Vers un nouveau modèle, de l’aide à l’investissement
Au-delà du montant, le FAD-17 marque une évolution structurelle du modèle financier. Le Fonds s’oriente désormais vers une logique plus proche de l’investissement que de l’aide traditionnelle.
Concrètement, cela signifie :
- une capacité accrue à lever des ressources sur les marchés,
- l’introduction d’instruments financiers innovants,
- une meilleure mobilisation du capital privé,
- un effet de levier renforcé : chaque dollar du FAD permet déjà de mobiliser plus de 2,5 dollars supplémentaires.
L’objectif est clair : faire du FAD un catalyseur de transformation économique, capable d’absorber plus de risques tout en finançant des projets structurants.

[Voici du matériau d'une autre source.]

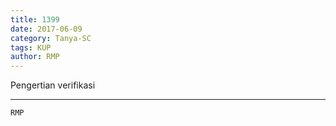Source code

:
 ```yaml
---
title: 1399
date: 2017-06-09
category: Tanya-SC
tags: KUP
author: RMP
---
```


Pengertian verifikasi

---



`RMP`
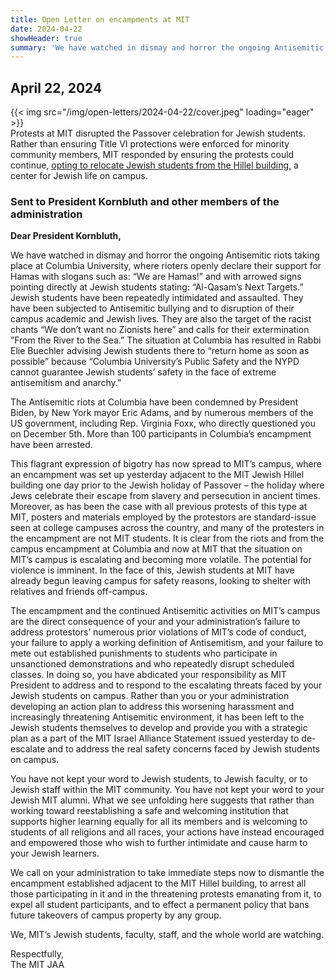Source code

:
 ```yaml
---
title: Open Letter on encampments at MIT
date: 2024-04-22
showHeader: true
summary: 'We have watched in dismay and horror the ongoing Antisemitic riots taking place at Columbia University, where rioters openly declare their support for Hamas with slogans such as: “We are Hamas!” and with arrowed signs pointing directly at Jewish students stating: “Al-Qasam’s Next Targets.” Jewish students have been repeatedly intimidated and assaulted. They have been subjected to Antisemitic bullying and to disruption of their campus academic and Jewish lives. They are also the target of the racist chants “We don’t want no Zionists here” and calls for their extermination ”From the River to the Sea.” The situation at Columbia has resulted in Rabbi Elie Buechler advising Jewish students there to “return home as soon as possible” because “Columbia University’s Public Safety and the NYPD cannot guarantee Jewish students’ safety in the face of extreme antisemitism and anarchy.”'
---
```


## April 22, 2024

<div class="image-container">
{{< img src="/img/open-letters/2024-04-22/cover.jpeg" loading="eager" >}}
<div class="image-metadata">
Protests at MIT disrupted the Passover celebration for Jewish students. Rather than ensuring Title VI protections were enforced for minority community members, MIT responded by ensuring the protests could continue, <a href="https://x.com/realtaliakhan/status/1782440222648598538" target="_blank">opting to relocate Jewish students from the Hillel building,</a> a center for Jewish life on campus.
</div>
</div>

### Sent to President Kornbluth and other members of the administration

**Dear President Kornbluth,**

We have watched in dismay and horror the ongoing Antisemitic riots taking place at Columbia University, where rioters openly declare their support for Hamas with slogans such as: “We are Hamas!” and with arrowed signs pointing directly at Jewish students stating: “Al-Qasam’s Next Targets.” Jewish students have been repeatedly intimidated and assaulted. They have been subjected to Antisemitic bullying and to disruption of their campus academic and Jewish lives. They are also the target of the racist chants “We don’t want no Zionists here” and calls for their extermination ”From the River to the Sea.” The situation at Columbia has resulted in Rabbi Elie Buechler advising Jewish students there to “return home as soon as possible” because “Columbia University’s Public Safety and the NYPD cannot guarantee Jewish students’ safety in the face of extreme antisemitism and anarchy.”

The Antisemitic riots at Columbia have been condemned by President Biden, by New York mayor Eric Adams, and by numerous members of the US government, including Rep. Virginia Foxx, who directly questioned you on December 5th. More than 100 participants in Columbia’s encampment have been arrested.

This flagrant expression of bigotry has now spread to MIT’s campus, where an encampment was set up yesterday adjacent to the MIT Jewish Hillel building one day prior to the Jewish holiday of Passover – the holiday where Jews celebrate their escape from slavery and persecution in ancient times. Moreover, as has been the case with all previous protests of this type at MIT, posters and materials employed by the protestors are standard-issue seen at college campuses across the country, and many of the protesters in the encampment are not MIT students. It is clear from the riots and from the campus encampment at Columbia and now at MIT that the situation on MIT’s campus is escalating and becoming more volatile. The potential for violence is imminent. In the face of this, Jewish students at MIT have already begun leaving campus for safety reasons, looking to shelter with relatives and friends off-campus.

The encampment and the continued Antisemitic activities on MIT’s campus are the direct consequence of your and your administration’s failure to address protestors’ numerous prior violations of MIT’s code of conduct, your failure to apply a working definition of Antisemitism, and your failure to mete out established punishments to students who participate in unsanctioned demonstrations and who repeatedly disrupt scheduled classes. In doing so, you have abdicated your responsibility as MIT President to address and to respond to the escalating threats faced by your Jewish students on campus. Rather than you or your administration developing an action plan to address this worsening harassment and increasingly threatening Antisemitic environment, it has been left to the Jewish students themselves to develop and provide you with a strategic plan as a part of the MIT Israel Alliance Statement issued yesterday to de-escalate and to address the real safety concerns faced by Jewish students on campus.

You have not kept your word to Jewish students, to Jewish faculty, or to Jewish staff within the MIT community. You have not kept your word to your Jewish MIT alumni. What we see unfolding here suggests that rather than working toward reestablishing a safe and welcoming institution that supports higher learning equally for all its members and is welcoming to students of all religions and all races, your actions have instead encouraged and empowered those who wish to further intimidate and cause harm to your Jewish learners.

We call on your administration to take immediate steps now to dismantle the encampment established adjacent to the MIT Hillel building, to arrest all those participating in it and in the threatening protests emanating from it, to expel all student participants, and to effect a permanent policy that bans future takeovers of campus property by any group.

We, MIT’s Jewish students, faculty, staff, and the whole world are watching.

Respectfully,\
The MIT JAA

Des priorités ciblées pour les pays les plus vulnérables
Les ressources du FAD-17 seront déployées au bénéfice de 37 pays africains à faible revenu ou en situation de fragilité. Les financements se concentreront sur cinq axes majeurs :
- accès à l’énergie et transition énergétique,
- sécurité alimentaire et transformation agricole,
- capital humain (éducation, santé, emploi),
- intégration régionale et commerce intra-africain,
- infrastructures résilientes face aux chocs climatiques et économiques.
Un accent particulier sera maintenu sur les pays sortant de crise, via des mécanismes dédiés d’appui à la transition.
Un message politique et économique fort
Dans un environnement international incertain, la réussite du FAD-17 constitue un message de confiance adressé aux marchés, aux investisseurs et aux gouvernements africains. Elle confirme le rôle central de la Banque africaine de développement comme pilier du financement du développement sur le continent.
Lever 11 milliards de dollars dans un monde où l’aide se raréfie n’est pas un simple succès comptable. C’est la preuve que le financement du développement africain est en train de changer de nature. Moins dépendant, plus stratégique, davantage tourné vers l’investissement et la responsabilité partagée, le FAD-17 esquisse une nouvelle trajectoire : celle d’une Afrique qui finance son avenir avec ses partenaires, mais aussi avec elle-même.